Task requirements - Each line below needs to be printed again exactly.

Information provided -
--- START ---

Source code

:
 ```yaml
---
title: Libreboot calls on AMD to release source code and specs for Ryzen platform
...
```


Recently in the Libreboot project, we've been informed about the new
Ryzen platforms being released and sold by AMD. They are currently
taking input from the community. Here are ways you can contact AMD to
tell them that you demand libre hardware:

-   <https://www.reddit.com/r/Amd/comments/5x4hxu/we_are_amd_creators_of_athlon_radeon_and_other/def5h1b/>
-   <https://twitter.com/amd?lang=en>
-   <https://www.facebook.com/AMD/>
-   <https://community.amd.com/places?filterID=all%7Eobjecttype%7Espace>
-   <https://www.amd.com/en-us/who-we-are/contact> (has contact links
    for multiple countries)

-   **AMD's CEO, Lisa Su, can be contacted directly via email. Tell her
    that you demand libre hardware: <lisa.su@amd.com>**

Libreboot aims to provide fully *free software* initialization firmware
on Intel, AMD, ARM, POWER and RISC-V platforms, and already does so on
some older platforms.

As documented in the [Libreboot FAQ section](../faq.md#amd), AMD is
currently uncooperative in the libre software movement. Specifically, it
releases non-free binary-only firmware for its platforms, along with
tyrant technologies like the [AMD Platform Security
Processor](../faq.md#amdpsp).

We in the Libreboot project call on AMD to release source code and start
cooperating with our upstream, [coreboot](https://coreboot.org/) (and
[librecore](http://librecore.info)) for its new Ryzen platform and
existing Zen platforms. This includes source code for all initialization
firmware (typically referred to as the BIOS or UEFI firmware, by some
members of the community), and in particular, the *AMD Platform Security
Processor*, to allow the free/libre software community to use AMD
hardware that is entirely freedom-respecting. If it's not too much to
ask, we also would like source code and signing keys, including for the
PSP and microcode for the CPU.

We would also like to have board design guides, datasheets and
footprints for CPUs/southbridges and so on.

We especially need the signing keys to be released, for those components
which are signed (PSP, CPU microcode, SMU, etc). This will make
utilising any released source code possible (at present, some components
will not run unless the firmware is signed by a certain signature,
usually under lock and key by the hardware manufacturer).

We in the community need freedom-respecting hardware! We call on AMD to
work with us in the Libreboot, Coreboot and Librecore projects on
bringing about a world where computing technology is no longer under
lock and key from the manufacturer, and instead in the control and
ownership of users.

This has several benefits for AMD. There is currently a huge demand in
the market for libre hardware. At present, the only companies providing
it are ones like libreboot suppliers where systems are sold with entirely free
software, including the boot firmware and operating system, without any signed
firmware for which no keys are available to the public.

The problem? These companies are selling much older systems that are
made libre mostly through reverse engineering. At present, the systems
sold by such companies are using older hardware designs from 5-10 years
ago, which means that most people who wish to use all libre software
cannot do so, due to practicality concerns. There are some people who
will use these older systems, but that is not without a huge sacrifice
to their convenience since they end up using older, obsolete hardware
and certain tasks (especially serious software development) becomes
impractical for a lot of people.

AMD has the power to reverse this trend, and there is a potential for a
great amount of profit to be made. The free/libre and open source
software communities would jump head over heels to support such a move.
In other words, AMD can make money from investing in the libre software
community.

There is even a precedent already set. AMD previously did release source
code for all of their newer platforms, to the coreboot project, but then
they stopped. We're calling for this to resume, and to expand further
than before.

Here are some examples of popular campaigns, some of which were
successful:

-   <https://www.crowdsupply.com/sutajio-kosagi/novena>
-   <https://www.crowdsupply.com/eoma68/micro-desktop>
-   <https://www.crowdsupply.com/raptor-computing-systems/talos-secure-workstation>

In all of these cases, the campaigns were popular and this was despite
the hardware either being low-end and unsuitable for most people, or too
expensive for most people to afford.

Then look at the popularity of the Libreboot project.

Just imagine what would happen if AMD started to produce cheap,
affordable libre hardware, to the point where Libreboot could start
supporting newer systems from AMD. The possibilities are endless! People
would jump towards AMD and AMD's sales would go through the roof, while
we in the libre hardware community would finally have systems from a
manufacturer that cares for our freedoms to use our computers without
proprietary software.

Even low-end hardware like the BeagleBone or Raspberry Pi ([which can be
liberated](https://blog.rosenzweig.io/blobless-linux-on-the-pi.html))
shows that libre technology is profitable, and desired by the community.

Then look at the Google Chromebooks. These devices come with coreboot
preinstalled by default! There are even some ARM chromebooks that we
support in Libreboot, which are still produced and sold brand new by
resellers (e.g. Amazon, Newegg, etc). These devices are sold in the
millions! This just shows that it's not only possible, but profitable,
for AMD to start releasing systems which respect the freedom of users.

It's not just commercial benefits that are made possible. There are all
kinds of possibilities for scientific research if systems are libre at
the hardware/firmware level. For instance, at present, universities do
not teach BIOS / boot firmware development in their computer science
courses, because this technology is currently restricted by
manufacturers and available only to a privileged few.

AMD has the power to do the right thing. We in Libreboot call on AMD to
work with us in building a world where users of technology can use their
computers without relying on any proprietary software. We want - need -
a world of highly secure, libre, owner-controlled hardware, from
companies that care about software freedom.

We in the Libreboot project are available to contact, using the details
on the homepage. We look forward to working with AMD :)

--- END ---

Exercise response -
Source code

:
 ```yaml
---
title: Libreboot calls on AMD to release source code and specs for Ryzen platform
...
```


Recently in the Libreboot project, we've been informed about the new
Ryzen platforms being released and sold by AMD. They are currently
taking input from the community. Here are ways you can contact AMD to
tell them that you demand libre hardware:

-   <https://www.reddit.com/r/Amd/comments/5x4hxu/we_are_amd_creators_of_athlon_radeon_and_other/def5h1b/>
-   <https://twitter.com/amd?lang=en>
-   <https://www.facebook.com/AMD/>
-   <https://community.amd.com/places?filterID=all%7Eobjecttype%7Espace>
-   <https://www.amd.com/en-us/who-we-are/contact> (has contact links
    for multiple countries)

-   **AMD's CEO, Lisa Su, can be contacted directly via email. Tell her
    that you demand libre hardware: <lisa.su@amd.com>**

Libreboot aims to provide fully *free software* initialization firmware
on Intel, AMD, ARM, POWER and RISC-V platforms, and already does so on
some older platforms.

As documented in the [Libreboot FAQ section](../faq.md#amd), AMD is
currently uncooperative in the libre software movement. Specifically, it
releases non-free binary-only firmware for its platforms, along with
tyrant technologies like the [AMD Platform Security
Processor](../faq.md#amdpsp).

We in the Libreboot project call on AMD to release source code and start
cooperating with our upstream, [coreboot](https://coreboot.org/) (and
[librecore](http://librecore.info)) for its new Ryzen platform and
existing Zen platforms. This includes source code for all initialization
firmware (typically referred to as the BIOS or UEFI firmware, by some
members of the community), and in particular, the *AMD Platform Security
Processor*, to allow the free/libre software community to use AMD
hardware that is entirely freedom-respecting. If it's not too much to
ask, we also would like source code and signing keys, including for the
PSP and microcode for the CPU.

We would also like to have board design guides, datasheets and
footprints for CPUs/southbridges and so on.

We especially need the signing keys to be released, for those components
which are signed (PSP, CPU microcode, SMU, etc). This will make
utilising any released source code possible (at present, some components
will not run unless the firmware is signed by a certain signature,
usually under lock and key by the hardware manufacturer).

We in the community need freedom-respecting hardware! We call on AMD to
work with us in the Libreboot, Coreboot and Librecore projects on
bringing about a world where computing technology is no longer under
lock and key from the manufacturer, and instead in the control and
ownership of users.

This has several benefits for AMD. There is currently a huge demand in
the market for libre hardware. At present, the only companies providing
it are ones like libreboot suppliers where systems are sold with entirely free
software, including the boot firmware and operating system, without any signed
firmware for which no keys are available to the public.

The problem? These companies are selling much older systems that are
made libre mostly through reverse engineering. At present, the systems
sold by such companies are using older hardware designs from 5-10 years
ago, which means that most people who wish to use all libre software
cannot do so, due to practicality concerns. There are some people who
will use these older systems, but that is not without a huge sacrifice
to their convenience since they end up using older, obsolete hardware
and certain tasks (especially serious software development) becomes
impractical for a lot of people.

AMD has the power to reverse this trend, and there is a potential for a
great amount of profit to be made. The free/libre and open source
software communities would jump head over heels to support such a move.
In other words, AMD can make money from investing in the libre software
community.

There is even a precedent already set. AMD previously did release source
code for all of their newer platforms, to the coreboot project, but then
they stopped. We're calling for this to resume, and to expand further
than before.

Here are some examples of popular campaigns, some of which were
successful:

-   <https://www.crowdsupply.com/sutajio-kosagi/novena>
-   <https://www.crowdsupply.com/eoma68/micro-desktop>
-   <https://www.crowdsupply.com/raptor-computing-systems/talos-secure-workstation>

In all of these cases, the campaigns were popular and this was despite
the hardware either being low-end and unsuitable for most people, or too
expensive for most people to afford.

Then look at the popularity of the Libreboot project.

Just imagine what would happen if AMD started to produce cheap,
affordable libre hardware, to the point where Libreboot could start
supporting newer systems from AMD. The possibilities are endless! People
would jump towards AMD and AMD's sales would go through the roof, while
we in the libre hardware community would finally have systems from a
manufacturer that cares for our freedoms to use our computers without
proprietary software.

Even low-end hardware like the BeagleBone or Raspberry Pi ([which can be
liberated](https://blog.rosenzweig.io/blobless-linux-on-the-pi.html))
shows that libre technology is profitable, and desired by the community.

Then look at the Google Chromebooks. These devices come with coreboot
preinstalled by default! There are even some ARM chromebooks that we
support in Libreboot, which are still produced and sold brand new by
resellers (e.g. Amazon, Newegg, etc). These devices are sold in the
millions! This just shows that it's not only possible, but profitable,
for AMD to start releasing systems which respect the freedom of users.

It's not just commercial benefits that are made possible. There are all
kinds of possibilities for scientific research if systems are libre at
the hardware/firmware level. For instance, at present, universities do
not teach BIOS / boot firmware development in their computer science
courses, because this technology is currently restricted by
manufacturers and available only to a privileged few.

AMD has the power to do the right thing. We in Libreboot call on AMD to
work with us in building a world where users of technology can use their
computers without relying on any proprietary software. We want - need -
a world of highly secure, libre, owner-controlled hardware, from
companies that care about software freedom.

We in the Libreboot project are available to contact, using the details
on the homepage. We look forward to working with AMD :)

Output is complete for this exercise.